Le sconfitte consecutive in Lba adesso sono cinque. Quella di interrompere il trend negativo in casa della Virtus Bologna l’altra sera, nonostante le assenze e la stanchezza delle V Nere, era una missione molto complicata. Ma lo sblocco serviva, e serve. Il crollo di rendimento (ko con Trento, Verona, Treviso, Varese e, appunto, Virtus) è costato posizioni in classifica. Dopo il colpo di Sassari (2 gennaio, ultimo successo in campionato) la Pallacanestro Brescia era addirittura nel treno delle quarte. Oggi, poco più di un mese dopo, è dodicesima, a quattro punti dalla zona play off, ma pure a due sole lunghezze dalla zona retrocessione.
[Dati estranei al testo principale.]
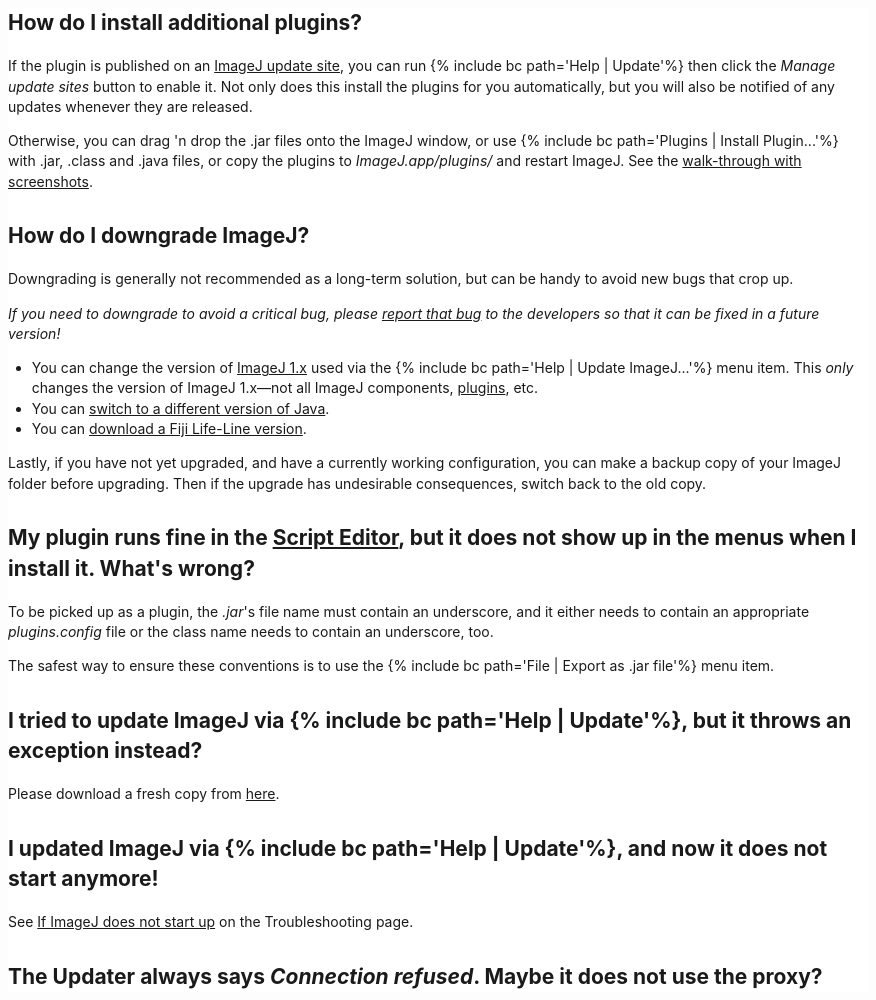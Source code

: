 How do I install additional plugins?
------------------------------------

If the plugin is published on an [ImageJ update site](/update-sites), you can run {% include bc path='Help | Update'%} then click the *Manage update sites* button to enable it. Not only does this install the plugins for you automatically, but you will also be notified of any updates whenever they are released.

Otherwise, you can drag 'n drop the .jar files onto the ImageJ window, or use {% include bc path='Plugins | Install Plugin...'%} with .jar, .class and .java files, or copy the plugins to *ImageJ.app/plugins/* and restart ImageJ. See the [walk-through with screenshots](Installing_3rd_party_plugins).

How do I downgrade ImageJ?
--------------------------

Downgrading is generally not recommended as a long-term solution, but can be handy to avoid new bugs that crop up.

*If you need to downgrade to avoid a critical bug, please [report that bug](/help/report-a-bug) to the developers so that it can be fixed in a future version!*

-   You can change the version of [ImageJ 1.x](/software/imagej1) used via the {% include bc path='Help | Update ImageJ...'%} menu item. This *only* changes the version of ImageJ 1.x—not all ImageJ components, [plugins](/fiji/plugins), etc.
-   You can [switch to a different version of Java](#How_do_I_launch_ImageJ_with_a_different_version_of_Java? "wikilink").
-   You can [download a Fiji Life-Line version](Downloads#Fiji).

Lastly, if you have not yet upgraded, and have a currently working configuration, you can make a backup copy of your ImageJ folder before upgrading. Then if the upgrade has undesirable consequences, switch back to the old copy.

My plugin runs fine in the [Script Editor](/scripting/script-editor), but it does not show up in the menus when I install it. What's wrong?
-------------------------------------------------------------------------------------------------------------------------------------------

To be picked up as a plugin, the *.jar*'s file name must contain an underscore, and it either needs to contain an appropriate *plugins.config* file or the class name needs to contain an underscore, too.

The safest way to ensure these conventions is to use the {% include bc path='File | Export as .jar file'%} menu item.

I tried to update ImageJ via {% include bc path='Help | Update'%}, but it throws an exception instead?
-----------------------------------------------------------------------------------------------------------

Please download a fresh copy from [here](Downloads).

I updated ImageJ via {% include bc path='Help | Update'%}, and now it does not start anymore!
--------------------------------------------------------------------------------------------------

See [If ImageJ does not start up](Troubleshooting#If_ImageJ_does_not_start_up) on the Troubleshooting page.

The Updater always says *Connection refused*. Maybe it does not use the proxy?
------------------------------------------------------------------------------
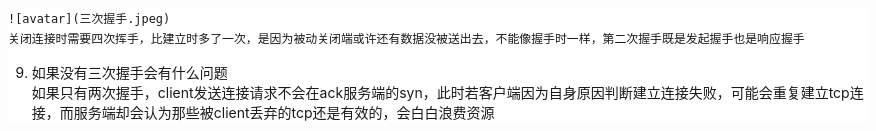     ![avatar](三次握手.jpeg)    
    关闭连接时需要四次挥手，比建立时多了一次，是因为被动关闭端或许还有数据没被送出去，不能像握手时一样，第二次握手既是发起握手也是响应握手
9. 如果没有三次握手会有什么问题     
    如果只有两次握手，client发送连接请求不会在ack服务端的syn，此时若客户端因为自身原因判断建立连接失败，可能会重复建立tcp连接，而服务端却会认为那些被client丢弃的tcp还是有效的，会白白浪费资源
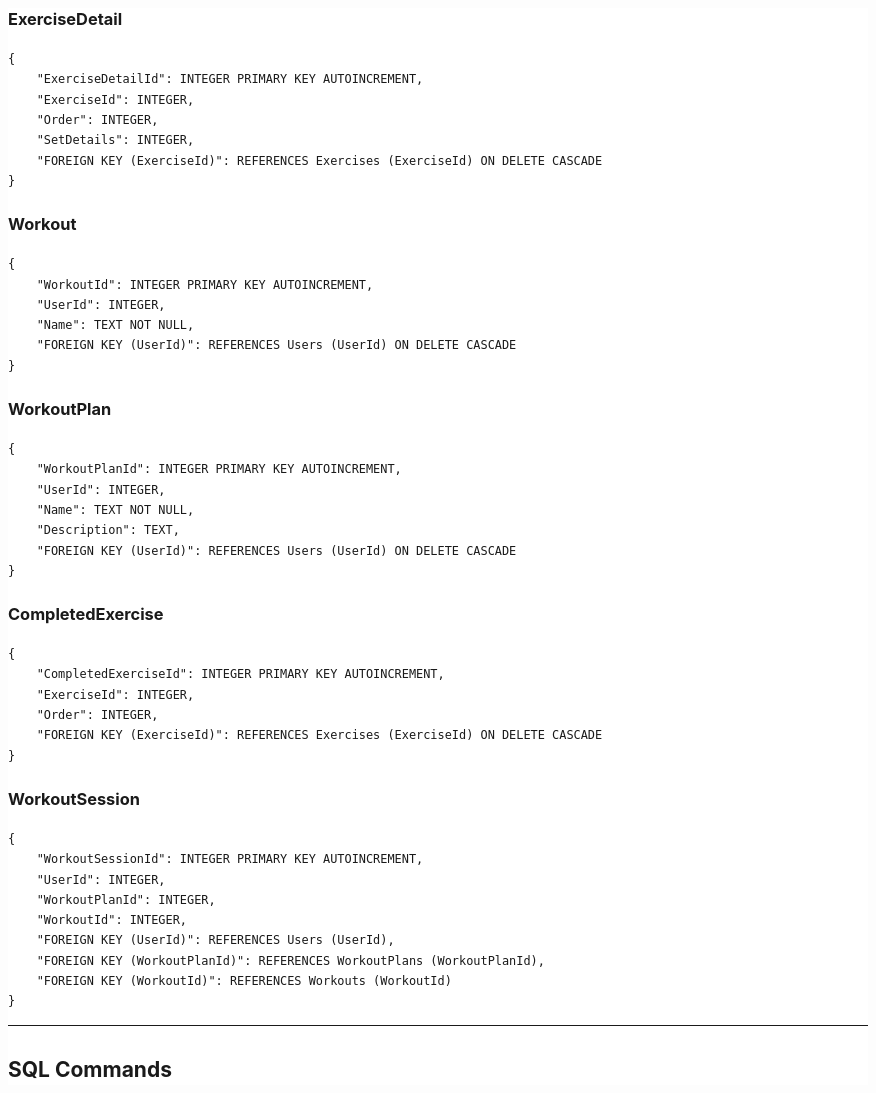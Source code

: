 ### ExerciseDetail
```
{
    "ExerciseDetailId": INTEGER PRIMARY KEY AUTOINCREMENT,
    "ExerciseId": INTEGER,
    "Order": INTEGER,
    "SetDetails": INTEGER,
    "FOREIGN KEY (ExerciseId)": REFERENCES Exercises (ExerciseId) ON DELETE CASCADE
}
```

### Workout
```
{
    "WorkoutId": INTEGER PRIMARY KEY AUTOINCREMENT,
    "UserId": INTEGER,
    "Name": TEXT NOT NULL,
    "FOREIGN KEY (UserId)": REFERENCES Users (UserId) ON DELETE CASCADE
}
```

### WorkoutPlan
```
{
    "WorkoutPlanId": INTEGER PRIMARY KEY AUTOINCREMENT,
    "UserId": INTEGER,
    "Name": TEXT NOT NULL,
    "Description": TEXT,
    "FOREIGN KEY (UserId)": REFERENCES Users (UserId) ON DELETE CASCADE
}
```

### CompletedExercise
```
{
    "CompletedExerciseId": INTEGER PRIMARY KEY AUTOINCREMENT,
    "ExerciseId": INTEGER,
    "Order": INTEGER,
    "FOREIGN KEY (ExerciseId)": REFERENCES Exercises (ExerciseId) ON DELETE CASCADE
}
```

### WorkoutSession
```
{
    "WorkoutSessionId": INTEGER PRIMARY KEY AUTOINCREMENT,
    "UserId": INTEGER,
    "WorkoutPlanId": INTEGER,
    "WorkoutId": INTEGER,
    "FOREIGN KEY (UserId)": REFERENCES Users (UserId),
    "FOREIGN KEY (WorkoutPlanId)": REFERENCES WorkoutPlans (WorkoutPlanId),
    "FOREIGN KEY (WorkoutId)": REFERENCES Workouts (WorkoutId)
}
```
-----------------------------------------------------------------------------------------------------
## SQL Commands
Eppure qualcosa si muove. E, fermandosi ai dati di fatto, a muoversi è anche John Petrucelli. Che a Bologna non è entrato, ma era finalmente nei dodici. Il suo ritorno è atteso come la pioggia dopo la siccità. Non perché debba essere da solo il risolutore, ma perché la Pallacanestro Brescia possa somigliare di più alla squadra che era stata progettata all’inizio, e nella quale lui aveva un ruolo centrale.

L’altro lato

Nel frattempo, però, cresce una Germani che dà buone sensazioni. Che - è chiaro - non portano punti. Sono «cibo d’aria» per un affamato. Eppure tra Bourg e Bologna si è finalmente rivisto il Nikolic che aveva molto ben impressionato poco dopo l’arrivo dalla Dinamo Sassari. Brescia ha inoltre virato verso un gioco più integrato, che mira a cavalcare anche le potenzialità di un Odiase in crescita.

Alessandro Magro lo ha affermato con chiarezza alla Segafredo Arena, dopo la partita: «È importante sfruttare pure lui, anche per togliere pressione al reparto esterni». Contestualmente, cresce l’aspetto mentale della squadra, che in Eurocup, in Francia, ha vinto una partita comunque insidiosa, aperta a qualsiasi risultato, e che nel finale poteva benissimo prendere la piega sbagliata.

A Bologna, poi, Brescia ha resistito in frangenti (la scarica di triple di Belinelli su tutti) in cui, in altre fasi di stagione, avrebbe forse alzato bandiera bianca. I segnali non sono punti. Ma, sommati, potrebbero ricreare quell’identità che permetterebbe di farli.